_TASK MATERIAL_.
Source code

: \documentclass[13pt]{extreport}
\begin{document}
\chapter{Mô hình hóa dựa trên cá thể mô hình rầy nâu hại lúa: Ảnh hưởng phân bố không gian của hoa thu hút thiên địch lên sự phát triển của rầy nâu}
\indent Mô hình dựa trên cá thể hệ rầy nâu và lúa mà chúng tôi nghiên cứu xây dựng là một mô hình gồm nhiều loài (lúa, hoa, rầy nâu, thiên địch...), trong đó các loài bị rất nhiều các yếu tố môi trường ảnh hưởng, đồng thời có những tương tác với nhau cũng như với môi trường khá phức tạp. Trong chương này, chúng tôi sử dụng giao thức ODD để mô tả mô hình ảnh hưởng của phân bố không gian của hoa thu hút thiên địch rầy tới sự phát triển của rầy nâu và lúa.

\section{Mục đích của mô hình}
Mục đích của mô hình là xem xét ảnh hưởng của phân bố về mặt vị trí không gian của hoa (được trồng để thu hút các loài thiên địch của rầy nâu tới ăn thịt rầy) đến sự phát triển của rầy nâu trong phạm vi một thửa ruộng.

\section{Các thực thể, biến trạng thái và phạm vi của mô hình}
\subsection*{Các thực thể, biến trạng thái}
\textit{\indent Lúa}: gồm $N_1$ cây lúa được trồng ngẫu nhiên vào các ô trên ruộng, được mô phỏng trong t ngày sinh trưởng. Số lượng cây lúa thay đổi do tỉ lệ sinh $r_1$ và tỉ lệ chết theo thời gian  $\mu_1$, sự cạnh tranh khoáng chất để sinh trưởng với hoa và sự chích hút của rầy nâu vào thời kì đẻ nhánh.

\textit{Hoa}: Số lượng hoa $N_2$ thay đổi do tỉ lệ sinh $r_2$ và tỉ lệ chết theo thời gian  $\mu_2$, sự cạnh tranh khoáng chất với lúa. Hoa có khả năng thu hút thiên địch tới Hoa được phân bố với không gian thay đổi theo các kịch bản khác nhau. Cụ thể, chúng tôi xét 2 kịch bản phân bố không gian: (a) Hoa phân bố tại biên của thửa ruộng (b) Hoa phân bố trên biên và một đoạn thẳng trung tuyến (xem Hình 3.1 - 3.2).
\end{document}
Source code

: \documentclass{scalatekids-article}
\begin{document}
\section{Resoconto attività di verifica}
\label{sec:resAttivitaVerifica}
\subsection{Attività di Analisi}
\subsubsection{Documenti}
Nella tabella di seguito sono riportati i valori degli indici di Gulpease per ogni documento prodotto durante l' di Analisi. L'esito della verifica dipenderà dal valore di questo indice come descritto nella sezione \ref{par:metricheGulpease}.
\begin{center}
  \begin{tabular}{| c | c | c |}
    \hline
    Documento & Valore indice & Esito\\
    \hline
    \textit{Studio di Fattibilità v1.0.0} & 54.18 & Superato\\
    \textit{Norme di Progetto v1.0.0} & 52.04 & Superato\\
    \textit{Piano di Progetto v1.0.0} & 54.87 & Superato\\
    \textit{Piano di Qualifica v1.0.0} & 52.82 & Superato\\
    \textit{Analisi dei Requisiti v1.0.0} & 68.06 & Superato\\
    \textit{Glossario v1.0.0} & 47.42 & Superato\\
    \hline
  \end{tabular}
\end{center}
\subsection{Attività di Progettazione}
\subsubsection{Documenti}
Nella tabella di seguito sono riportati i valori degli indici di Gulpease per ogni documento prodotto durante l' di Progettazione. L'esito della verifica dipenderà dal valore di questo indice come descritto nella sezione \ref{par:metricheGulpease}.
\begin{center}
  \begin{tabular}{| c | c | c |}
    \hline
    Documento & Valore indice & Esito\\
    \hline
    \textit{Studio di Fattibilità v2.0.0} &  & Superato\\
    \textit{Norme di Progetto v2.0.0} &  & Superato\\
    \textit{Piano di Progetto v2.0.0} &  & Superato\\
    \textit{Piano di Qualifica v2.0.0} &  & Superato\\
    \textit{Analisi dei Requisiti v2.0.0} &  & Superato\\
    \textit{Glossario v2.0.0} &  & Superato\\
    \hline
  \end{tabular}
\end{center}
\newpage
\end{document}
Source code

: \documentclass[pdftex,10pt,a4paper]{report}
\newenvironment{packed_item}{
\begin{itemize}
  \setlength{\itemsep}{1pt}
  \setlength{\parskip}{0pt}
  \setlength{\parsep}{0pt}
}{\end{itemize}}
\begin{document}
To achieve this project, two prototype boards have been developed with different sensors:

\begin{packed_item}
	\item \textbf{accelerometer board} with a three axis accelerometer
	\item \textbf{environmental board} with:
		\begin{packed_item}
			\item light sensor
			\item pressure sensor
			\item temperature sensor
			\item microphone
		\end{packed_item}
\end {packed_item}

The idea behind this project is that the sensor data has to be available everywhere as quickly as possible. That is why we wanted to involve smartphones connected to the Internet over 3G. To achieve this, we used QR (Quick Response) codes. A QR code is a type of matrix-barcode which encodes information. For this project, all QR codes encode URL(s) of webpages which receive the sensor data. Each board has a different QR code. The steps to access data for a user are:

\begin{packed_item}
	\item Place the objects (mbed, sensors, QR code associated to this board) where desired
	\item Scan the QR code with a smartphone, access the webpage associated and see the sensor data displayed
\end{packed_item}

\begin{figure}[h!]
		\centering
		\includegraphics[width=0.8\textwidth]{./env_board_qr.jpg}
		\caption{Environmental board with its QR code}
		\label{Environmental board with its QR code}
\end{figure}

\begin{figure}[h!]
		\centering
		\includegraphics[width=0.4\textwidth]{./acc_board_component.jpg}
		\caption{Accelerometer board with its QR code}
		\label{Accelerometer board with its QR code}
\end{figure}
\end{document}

_WHAT IS BEING ASKED_. Track down every line in the entries that includes the string "sensors", and copy it.

_FINISHED TASK_.
To achieve this project, two prototype boards have been developed with different sensors:
	\item Place the objects (mbed, sensors, QR code associated to this board) where desired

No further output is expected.